LIBERTÀ O BENESSERE, IL DILEMMA DELLA MODERNITÀ: PARLA IL DIRETTORE DEL CENSIS
Papa Francesco nel recente “Regina Coeli” del 29 maggio lo diceva con chiarezza: «la presenza di Cristo non limita la libertà dell’uomo […] il vero amore genera sempre una vicinanza che non schiaccia, non è possessivo, è vicino ma non possessivo; anzi, il vero amore ci rende protagonisti»: guardando la modernità e il suo dilemma forse più grande sul fronte sociale-politico-economico – meglio il benessere o la libertà – vengono affrontati in un bell’editoriale su “L’Avvenire” dal direttore generale del Censis Massimiliano Valeri.
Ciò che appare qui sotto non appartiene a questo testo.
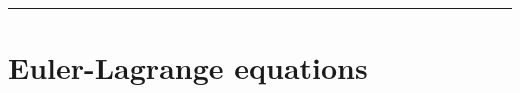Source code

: \documentclass{article}
\begin{document}
\begin{comment}
 &\left(\gls{molar-fraction}_i \gls{molar-fraction}_j w_{ij}\right) \left(\gls{molar-fraction}_i \gls{molar-fraction}_j \frac{d^2 w_{ij}}{d \| \gls{distance-vec}_{ij} \|^2} \right) \left(\gls{distance-vec}_{ij} \cdot \gls{distance-vec}_{ij}\right)^2\ \left(\gls{normalized-distance-vec}_{ij} \otimes \gls{normalized-distance-vec}_{ij}\right)\ +\ \\
 4&\left(\gls{molar-fraction}_i \gls{molar-fraction}_j w_{ij}\right) \left(\gls{molar-fraction}_i \gls{molar-fraction}_j \frac{d w_{ij}}{d \| \gls{distance-vec}_{ij} \|} \right) \left(\gls{distance-vec}_{ij} \cdot \gls{distance-vec}_{ij}\right)\ \left(\gls{normalized-distance-vec}_{ij} \otimes \gls{distance-vec}_{ij}\right)\ +\ \\ 
 &\left(\gls{molar-fraction}_i \gls{molar-fraction}_j w_{ij}\right) \left(\gls{molar-fraction}_i \gls{molar-fraction}_j \frac{d w_{ij}}{d \| \gls{distance-vec}_{ij} \|} \right) \left(\gls{distance-vec}_{ij} \cdot \gls{distance-vec}_{ij}\right)^2\ \frac{d^2 \| \gls{distance-vec}_{ij} \| }{d \gls{distance-vec}_{ij} d \gls{distance-vec}_{ij}}\ +\ \\ 
4&\left(\gls{molar-fraction}_i \gls{molar-fraction}_j w_{ij} \right) \left(\gls{molar-fraction}_i \gls{molar-fraction}_j \frac{d w_{ij}}{d \| \gls{distance-vec}_{ij} \|} \right) \left(\gls{distance-vec}_{ij} \cdot \gls{distance-vec}_{ij}\right) \left(\gls{distance-vec}_{ij} \otimes \gls{normalized-distance-vec}_{ij}\right)\ +\\
4&\left(\gls{molar-fraction}_i \gls{molar-fraction}_j w_{ij} \right)^2 \left(\gls{distance-vec}_{ij} \otimes \gls{distance-vec}_{ij}\right)\ +\ 2\left(\gls{molar-fraction}_i \gls{molar-fraction}_j w_{ij} \right)^2 \left(\gls{distance-vec}_{ij} \cdot \gls{distance-vec}_{ij}\right) \frac{d \gls{distance-vec}_{ij}}{d \gls{distance-vec}_{ij}}
\end{split}
\end{equation}
\end{comment}
\vspace{0.5cm}
\hrule
\vspace{0.5cm}

\newpage
\section{Euler-Lagrange equations}


\newpage
\printglossaries
\end{document}
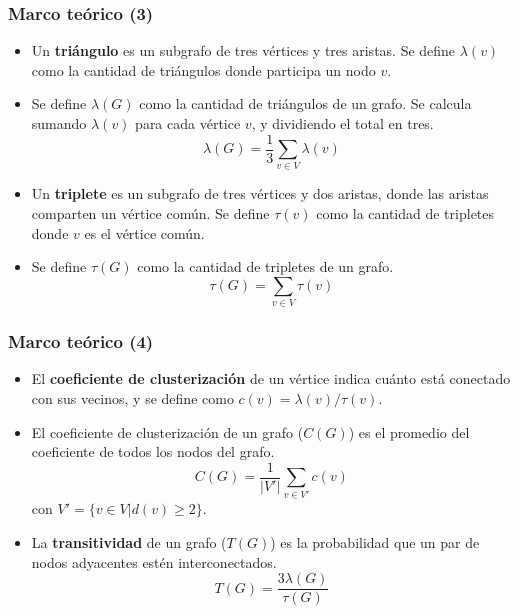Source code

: \begin{frame}
\frametitle{Marco teórico (3)}

\begin{itemize}
	\item Un \textbf{triángulo} es un subgrafo de tres vértices y tres aristas. Se define $\lambda(v)$ como la cantidad de triángulos donde participa un nodo $v$.
	\item Se define $\lambda(G)$ como la cantidad de triángulos de un grafo. Se calcula sumando $\lambda(v)$ para cada vértice $v$, y dividiendo el total en tres.
	\begin{equation}
		\lambda(G) = \dfrac{1}{3} \sum_{v \in V} \lambda(v) \label{eq:triangles}
	\end{equation}
	
	\item Un \textbf{triplete} es un subgrafo de tres vértices y dos aristas, donde las aristas comparten un vértice común. Se define $\tau(v)$ como la cantidad de tripletes donde $v$ es el vértice común.
	\item Se define $\tau(G)$ como la cantidad de tripletes de un grafo.
	\begin{equation}
		\tau(G) = \sum_{v \in V} \tau(v) \label{eq:triplets}
	\end{equation}
\end{itemize}

\end{frame}

\begin{frame}
\frametitle{Marco teórico (4)}

\begin{itemize}
	\item El \textbf{coeficiente de clusterización} de un vértice indica cuánto está conectado con sus vecinos, y se define como $c(v) =  \lambda(v) / \tau(v)$. 
	\item El coeficiente de clusterización de un grafo ($C(G)$) es el promedio del coeficiente de todos los nodos del grafo.
	\begin{equation}
		C(G) = \dfrac{1}{|V'|} \sum_{v \in V'} c(v)\label{eq:CC}
	\end{equation}
	con $V' = \{ v \in V | d(v) \geq 2 \}$.
	
	\item La \textbf{transitividad} de un grafo ($T(G)$) es la probabilidad que un par de nodos adyacentes estén interconectados.
	\begin{equation}
		T(G) = \dfrac{3 \lambda(G)}{\tau(G)} \label{eq:T} 
	\end{equation}
\end{itemize}

\end{frame}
L’umanità vuole essere libera o è pronta a “barattare” la piena libertà con un po’ di benessere e “pace” (intesa più come distacco dai problemi che non come piena serenità)? «Oggi soltanto il 20% della popolazione del pianeta gode di una piena libertà», spiega il direttore citando le percentuali specifiche dei vari continenti, 7% Africa, 5% Asia, 4% Medio Oriente, addirittura 0% per le repliche ex sovietiche. «Nel tempo le cose peggiorano, anziché migliorare. Dall’inizio degli anni 2000, il numero dei paesi che arretrano nel garantire il rispetto dei diritti civili e delle libertà politiche supera ogni anno il numero di quelli che avanzano», scrive ancora Valeri indicando per l’Occidente i diversi campanelli d’allarme in arrivo specialmente da Cina e Russia. Il motivo è presto che spiegato dal direttore del Censis sull’Avvenire: il progetto di libertà occidentale «ha cominciato a scricchiolare quando non è stato più in grado di soddisfare le aspettative soggettive come in passato e si è rivelato incapace di mantenere le promesse di benessere». E così, quello stesso benessere invece che rimanere ancorato a doppio filo al concetto di libertà, lentamente si è “separato” creando problemi non da poco per le democrazie tendenzialmente “libere”.
“DALLA CINA ALLA RUSSIA, ALL’OCCIDENTE NON BASTA LA CRESCITA PER ESSERE LIBERI”
Secondo il direttore generale del Censis, la Cina più di tutti ha ottenuto negli ultimi 50 anni avanzamenti sociali velocissimi, aumentando Pil e benessere dello Stato a dismisura: eppure, «in Cina il potere è in mano a un regime autoritario e illiberale».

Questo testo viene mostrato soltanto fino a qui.